Agora entrou na moda o sobre isso – combina com o sofá em L e com o biquíni de poá:
– Eu e a Paula terminamos.
– Sério? Por que?
– Ela me traiu com o Caio.
– Você descobriu e caiu fora?
– É sobre isso.
Já comentei num artigo anterior que transa nos anos 70/80 era uma palavra coringa que servia pra tudo e que geral usava:
– Vamos lá em casa transar um arroz integral?
– E aí, como é que foi a transa com o teu pai? Ele topou te emprestar o tutu**?
– Estou doido pra transar uma viagem maneira pra Machu Picchu.
– Essa roupa tá super transada, bicho!
Em algum momento, o termo caiu na cama e não saiu mais de lá. Impossível imaginar alguém usar transa hoje em dia em outro contexto que não o sexual.
E o tal do diferenciado? Cansaram de diferente? Deram um upgrade no adjetivo para agregar valor?
– É um strogonoff diferenciado: leva extrato de tomate orgânico no lugar do ketchup.
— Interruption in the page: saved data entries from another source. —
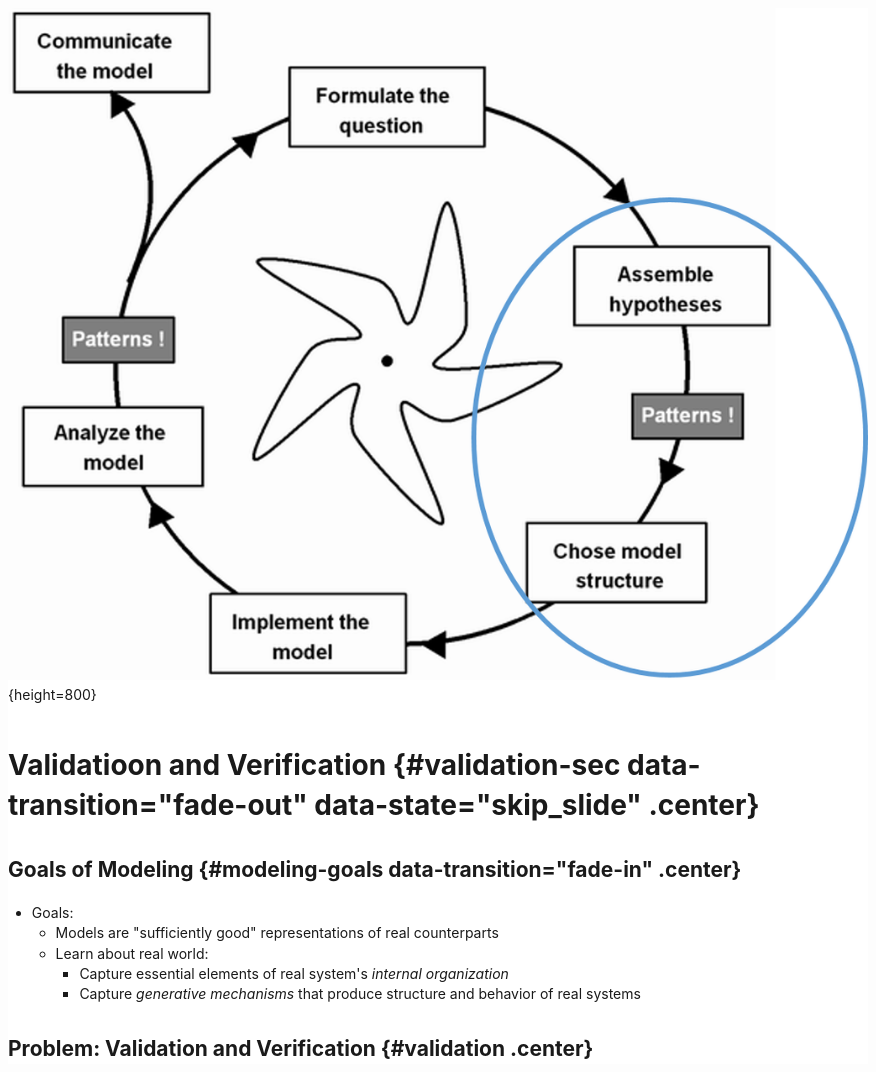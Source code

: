 ![The Modeling Cycle](assets/images/modeling_cycle_hilight.png){height=800}

# Validatioon and Verification {#validation-sec data-transition="fade-out" data-state="skip_slide" .center}

## Goals of Modeling {#modeling-goals data-transition="fade-in" .center}

* Goals: 
    * Models are "sufficiently good" representations of real counterparts
    * Learn about real world:
        * Capture essential elements of real system's _internal organization_
        * Capture _generative mechanisms_ that produce structure and behavior of real systems

## Problem: Validation and Verification {#validation .center}
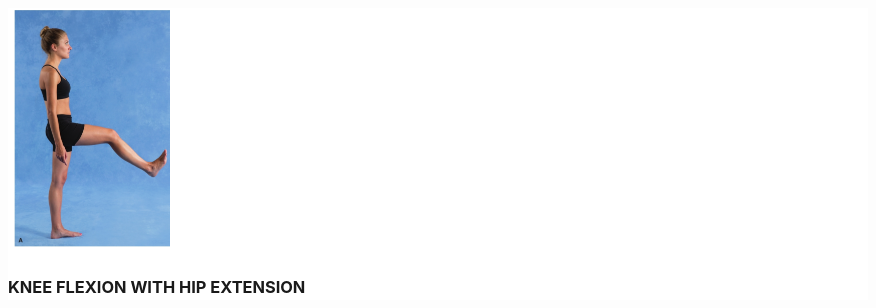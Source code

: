   <img src="12-Knee.assets/image-20211103201228975.png" alt="image-20211103201228975" style="zoom:25%;" />

### KNEE FLEXION WITH HIP EXTENSION
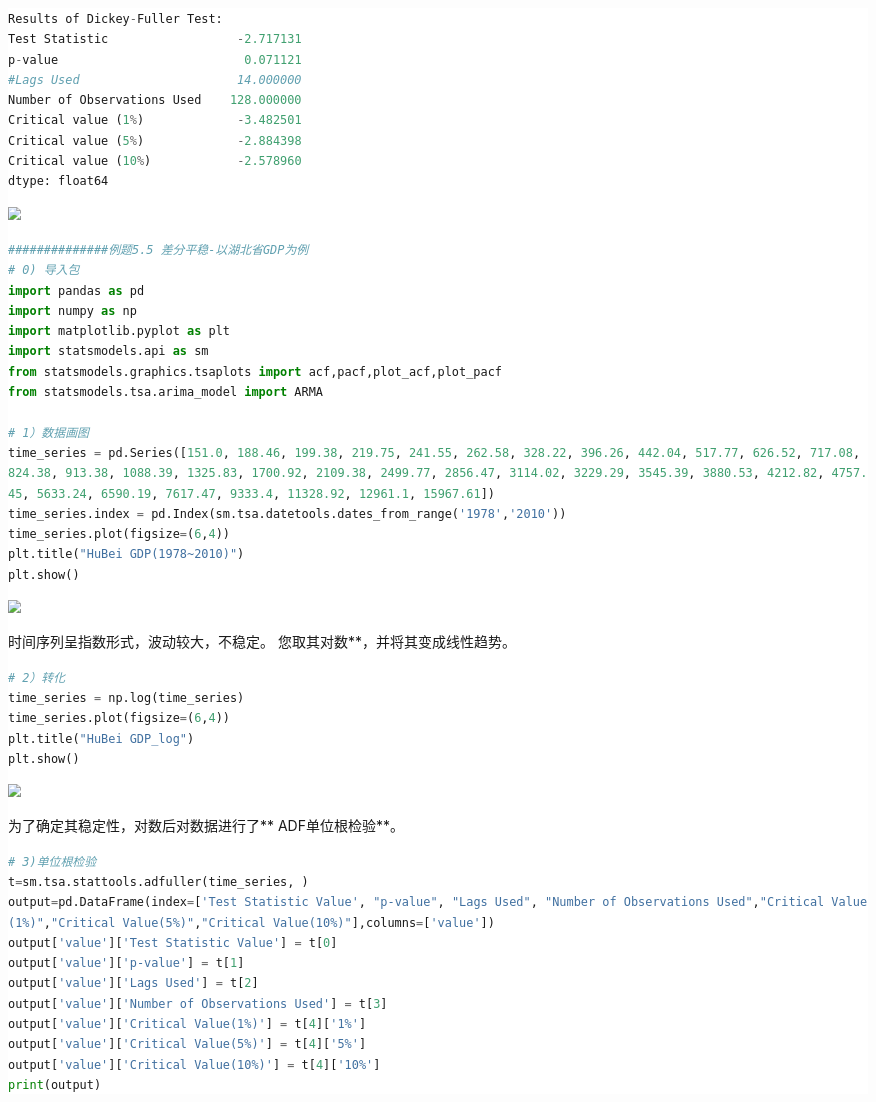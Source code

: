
```python
Results of Dickey-Fuller Test:
Test Statistic                  -2.717131
p-value                          0.071121
#Lags Used                      14.000000
Number of Observations Used    128.000000
Critical value (1%)             -3.482501
Critical value (5%)             -2.884398
Critical value (10%)            -2.578960
dtype: float64
```

<img src="AppliedTimeSeries_yinaihua_files/6-6.png" style="zoom:80%;" />



```python
##############例题5.5 差分平稳-以湖北省GDP为例
# 0) 导入包
import pandas as pd
import numpy as np
import matplotlib.pyplot as plt
import statsmodels.api as sm
from statsmodels.graphics.tsaplots import acf,pacf,plot_acf,plot_pacf
from statsmodels.tsa.arima_model import ARMA

# 1）数据画图
time_series = pd.Series([151.0, 188.46, 199.38, 219.75, 241.55, 262.58, 328.22, 396.26, 442.04, 517.77, 626.52, 717.08, 824.38, 913.38, 1088.39, 1325.83, 1700.92, 2109.38, 2499.77, 2856.47, 3114.02, 3229.29, 3545.39, 3880.53, 4212.82, 4757.45, 5633.24, 6590.19, 7617.47, 9333.4, 11328.92, 12961.1, 15967.61])
time_series.index = pd.Index(sm.tsa.datetools.dates_from_range('1978','2010'))
time_series.plot(figsize=(6,4))
plt.title("HuBei GDP(1978~2010)")
plt.show()
```

<img src="AppliedTimeSeries_yinaihua_files\4-1.png" style="zoom:80%;" />

时间序列呈指数形式，波动较大，不稳定。 您取其对数**，并将其变成线性趋势。

```python
# 2）转化
time_series = np.log(time_series)
time_series.plot(figsize=(6,4))
plt.title("HuBei GDP_log")
plt.show()
```

<img src="AppliedTimeSeries_yinaihua_files\4-2.png" style="zoom: 80%;" />

为了确定其稳定性，对数后对数据进行了** ADF单位根检验**。

```python
# 3)单位根检验
t=sm.tsa.stattools.adfuller(time_series, )
output=pd.DataFrame(index=['Test Statistic Value', "p-value", "Lags Used", "Number of Observations Used","Critical Value(1%)","Critical Value(5%)","Critical Value(10%)"],columns=['value'])
output['value']['Test Statistic Value'] = t[0]
output['value']['p-value'] = t[1]
output['value']['Lags Used'] = t[2]
output['value']['Number of Observations Used'] = t[3]
output['value']['Critical Value(1%)'] = t[4]['1%']
output['value']['Critical Value(5%)'] = t[4]['5%']
output['value']['Critical Value(10%)'] = t[4]['10%']
print(output)
```
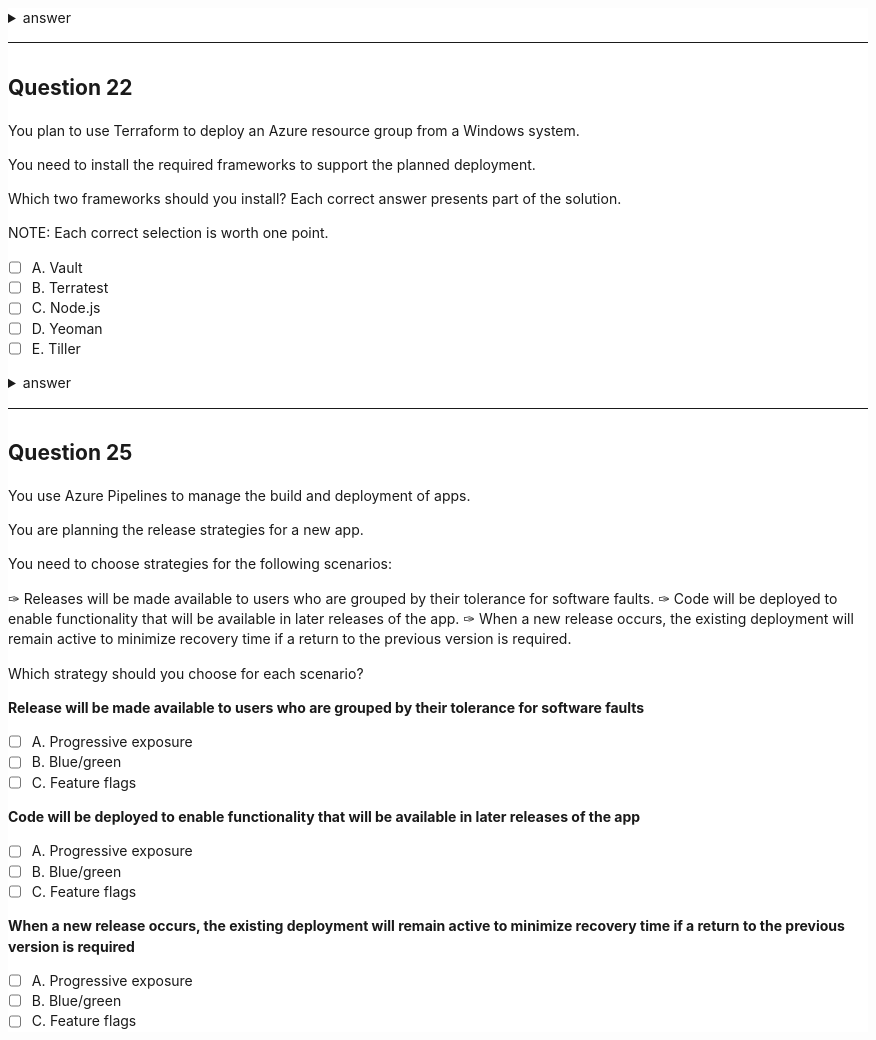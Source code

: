 <details><summary>answer</summary></details>

---

## Question 22

You plan to use Terraform to deploy an Azure resource group from a Windows system.

You need to install the required frameworks to support the planned deployment.

Which two frameworks should you install? Each correct answer presents part of the solution.

NOTE: Each correct selection is worth one point.

-   [ ] A. Vault
-   [ ] B. Terratest
-   [ ] C. Node.js
-   [ ] D. Yeoman
-   [ ] E. Tiller

<details><summary>answer</summary></details>

---

## Question 25

You use Azure Pipelines to manage the build and deployment of apps.

You are planning the release strategies for a new app.

You need to choose strategies for the following scenarios:

✑ Releases will be made available to users who are grouped by their tolerance for software faults.
✑ Code will be deployed to enable functionality that will be available in later releases of the app.
✑ When a new release occurs, the existing deployment will remain active to minimize recovery time if a return to the previous version is required.

Which strategy should you choose for each scenario?

**Release will be made available to users who are grouped by their tolerance for software faults**

-   [ ] A. Progressive exposure
-   [ ] B. Blue/green
-   [ ] C. Feature flags

**Code will be deployed to enable functionality that will be available in later releases of the app**

-   [ ] A. Progressive exposure
-   [ ] B. Blue/green
-   [ ] C. Feature flags

**When a new release occurs, the existing deployment will remain active to minimize recovery time if a return to the previous version is required**

-   [ ] A. Progressive exposure
-   [ ] B. Blue/green
-   [ ] C. Feature flags

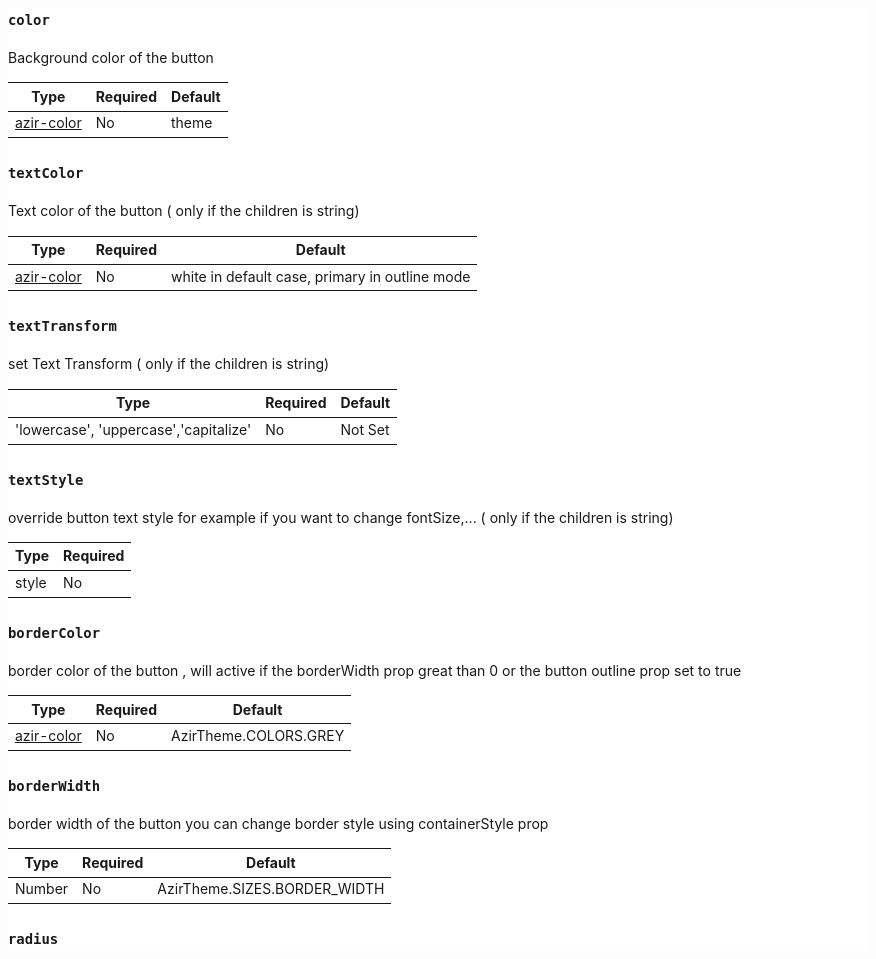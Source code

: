 ### `color`

Background color of the button

| Type                                       | Required | Default |
| ------------------------------------------ | -------- | ------- |
| [azir-color](../../guides/color-reference) | No       | theme   |

### `textColor`

Text color of the button ( only if the children is string)

| Type                                       | Required | Default                                        |
| ------------------------------------------ | -------- | ---------------------------------------------- |
| [azir-color](../../guides/color-reference) | No       | white in default case, primary in outline mode |

### `textTransform`

set Text Transform ( only if the children is string)

| Type                                  | Required | Default |
| ------------------------------------- | -------- | ------- |
| 'lowercase', 'uppercase','capitalize' | No       | Not Set |

### `textStyle`

override button text style for example if you want to change fontSize,... ( only if the children is string)

| Type  | Required |
| ----- | -------- |
| style | No       |

### `borderColor`

border color of the button , will active if the borderWidth prop great than 0 or the button outline prop set to true

| Type                                       | Required | Default               |
| ------------------------------------------ | -------- | --------------------- |
| [azir-color](../../guides/color-reference) | No       | AzirTheme.COLORS.GREY |

### `borderWidth`

border width of the button you can change border style using containerStyle prop

| Type   | Required | Default                      |
| ------ | -------- | ---------------------------- |
| Number | No       | AzirTheme.SIZES.BORDER_WIDTH |

### `radius`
A lista é infinita, mas vamos terminar com música – ainda que fique faltando a melodia. (“Olha, fica faltando a melodia!”) ***
“O substantivo/É o substituto do conteúdo/O adjetivo é nossa impressão sobre quase tudo/O diminutivo é o que aperta o mundo/E deixa miúdo/O imperativo/É o que aperta os outros e deixa mudo/Um homem de letras dizendo ideias/Sempre se inflama/Um homem de ideias nem usa letras/Faz ideograma/Se altera as letras/E esconde o nome/Faz anagrama/Mas se mostra o nome com poucas letras é um telegrama/Nosso verbo ser é uma identidade/Mas sem projeto/E se temos verbo com objeto/É bem mais direto/No entanto falta/Ter um sujeito/Pra ter afeto/Mas se é um sujeito/Que se sujeita/Ainda é objeto/Todo barbarismo/É o português/Que se repeliu/O neologismo é uma palavra/Que não se ouviu/Já o idiotismo/É tudo que a língua/Não traduziu/Mas tem idiotismo/Também na fala/De um imbecil. (“Gramática”, José Miguel Wisnik e Luiz Tatit)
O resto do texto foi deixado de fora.